E proprio il formato RAW, che ricordiamo coincidere con i dati "puri" raccolti dal sensore digitale della fotocamera prima dell'esecuzione di eventuali interventi successivi (come ad esempio il vincolo a un preciso spazio colore, le correzioni di bilanciamento e cromia o la compressione del formato d'immagine), è tra le caratteristiche che sta raccogliendo sempre più consensi da parte degli appassionati poiché è quello che garantisce la maggiore efficacia della postproduzione: motivo per il quale oggi inizia a essere offerto non solo su compatte di nicchia (come gli apparecchi Leica basati sulle LUMIX Panasonic, dalle quali variano per il firmware, l'abilitazione del salvataggio RAW e un prezzo del 50% superiore), ma anche su apparecchi venduti a meno di 300 euro come la bridge Olympus SP-560 Ultrazoom.

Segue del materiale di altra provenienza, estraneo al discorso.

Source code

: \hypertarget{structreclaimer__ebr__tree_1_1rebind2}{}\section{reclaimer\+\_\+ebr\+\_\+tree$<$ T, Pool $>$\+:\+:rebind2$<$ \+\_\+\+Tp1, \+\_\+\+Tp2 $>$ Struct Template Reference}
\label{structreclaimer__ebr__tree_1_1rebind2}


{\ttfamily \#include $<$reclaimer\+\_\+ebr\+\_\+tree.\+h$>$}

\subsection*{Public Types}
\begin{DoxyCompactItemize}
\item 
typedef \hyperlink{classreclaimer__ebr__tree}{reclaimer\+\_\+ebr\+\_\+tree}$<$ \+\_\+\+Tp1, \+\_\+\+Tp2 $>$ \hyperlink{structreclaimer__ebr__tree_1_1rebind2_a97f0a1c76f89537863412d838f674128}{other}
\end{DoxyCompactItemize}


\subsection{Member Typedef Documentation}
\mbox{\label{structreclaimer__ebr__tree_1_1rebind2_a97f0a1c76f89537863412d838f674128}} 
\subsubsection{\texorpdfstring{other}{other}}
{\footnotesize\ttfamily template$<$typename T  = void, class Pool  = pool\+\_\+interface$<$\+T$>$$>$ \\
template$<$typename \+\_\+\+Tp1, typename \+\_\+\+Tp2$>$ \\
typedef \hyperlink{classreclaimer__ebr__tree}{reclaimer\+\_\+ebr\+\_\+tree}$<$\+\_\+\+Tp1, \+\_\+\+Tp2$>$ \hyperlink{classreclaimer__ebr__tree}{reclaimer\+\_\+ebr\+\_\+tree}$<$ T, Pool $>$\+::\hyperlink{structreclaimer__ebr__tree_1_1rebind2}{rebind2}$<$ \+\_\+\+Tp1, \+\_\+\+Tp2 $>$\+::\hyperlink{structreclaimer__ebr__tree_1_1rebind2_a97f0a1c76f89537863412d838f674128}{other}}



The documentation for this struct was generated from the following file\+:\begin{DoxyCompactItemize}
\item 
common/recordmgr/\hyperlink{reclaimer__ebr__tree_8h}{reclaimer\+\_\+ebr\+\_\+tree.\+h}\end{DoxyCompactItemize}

Il formato RAW è da sempre associato a un utilizzo di livello professionale, e non sorprende dunque che sia il pilastro su cui il digitale sta costruendo la propria fortuna anche nell'ambito cinematografico.

Il punto della situazione

Nel digitale il rapporto tra fotografia e video digitale non è sempre facile, soprattutto per il "ritardo" tecnologico viene percepito che sul secondo in termini di qualità dell'immagine. Una percezione non del tutto giustificata, in quanto le specifiche di ripresa dipendono dal mezzo sul quale le immagini vengono successivamente fruite: ed essendo la risoluzione televisiva quella che è (nel caso dello standard PAL si tratta di 768x576 pixel per 25 frame al secondo), ecco che una videocamera HD con un sensore da 0,8 Megapixel può fregiarsi dell'appellativo di attrezzatura professionale e giustificare un costo compreso tra 3.000 e 4.000 euro; costo che balza intorno ai 10.000 euro se il sensore sale a 1,1 MP come nel caso della imminente videocamera Sony HVR-S270E capace di riprese a 1080i.

Grafico risoluzioni cinematografia digitale

Intendiamoci: il valore di un'apparecchiatura del genere non dipende solamente dal sensore, il video richiede la soluzione di problematiche tecniche specifiche, e i formati proposti sono più che adatti a riprese professionali destinate ad applicazioni video. Ma si può capire come per chi sia ormai abituato a ragionare in termini di immagini da 12 o 18 MP, per non parlare dei 39 megapixel delle medio formato come la Hasselblad H3D-39, le videocamere siano facilmente "sentite" come una sorta di salto nel passato quando si consideri esclusivamente la qualità del singolo frame. Una sensazione che però è giustificata quando si consideri che i frame video risultano effettivamente più poveri di informazione rispetto all'immagine fotografica a parità di risoluzione, considerando la compressione alla quale sono soggetti (con un rapporto 5:1 nel caso delle tecniche DCT previste dalle specifiche DV25 usate per i formati MiniDV, DVCAM e DVCPRO, ad esempio): un elemento che limita di fatto le possibilità di intervento sull'immagine in postproduzione, proprio come accade con gli apparecchi fotografici consumer che salvano solamente file compressi JPEG anziché RAW.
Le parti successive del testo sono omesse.